**Work instruction:**
Your task is to repeat the entries exactly. Leave the pictures out.

________________________________________

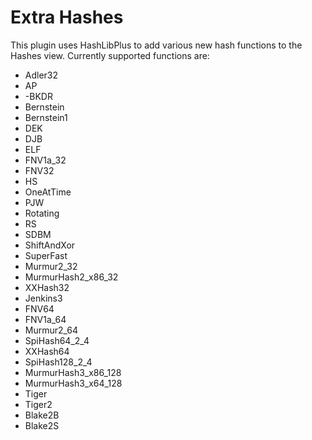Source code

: # Extra Hashes

This plugin uses HashLibPlus to add various new hash functions to the Hashes view.
Currently supported functions are:
- Adler32
- AP
- -BKDR
- Bernstein
- Bernstein1
- DEK
- DJB
- ELF
- FNV1a_32
- FNV32
- HS
- OneAtTime
- PJW
- Rotating
- RS
- SDBM
- ShiftAndXor
- SuperFast
- Murmur2_32
- MurmurHash2_x86_32
- XXHash32
- Jenkins3
- FNV64
- FNV1a_64
- Murmur2_64
- SpiHash64_2_4
- XXHash64
- SpiHash128_2_4
- MurmurHash3_x86_128
- MurmurHash3_x64_128
- Tiger
- Tiger2
- Blake2B
- Blake2S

________________________________________

**Expected answer:**
Source code

: # Extra Hashes

This plugin uses HashLibPlus to add various new hash functions to the Hashes view.
Currently supported functions are:
- Adler32
- AP
- -BKDR
- Bernstein
- Bernstein1
- DEK
- DJB
- ELF
- FNV1a_32
- FNV32
- HS
- OneAtTime
- PJW
- Rotating
- RS
- SDBM
- ShiftAndXor
- SuperFast
- Murmur2_32
- MurmurHash2_x86_32
- XXHash32
- Jenkins3
- FNV64
- FNV1a_64
- Murmur2_64
- SpiHash64_2_4
- XXHash64
- SpiHash128_2_4
- MurmurHash3_x86_128
- MurmurHash3_x64_128
- Tiger
- Tiger2
- Blake2B
- Blake2S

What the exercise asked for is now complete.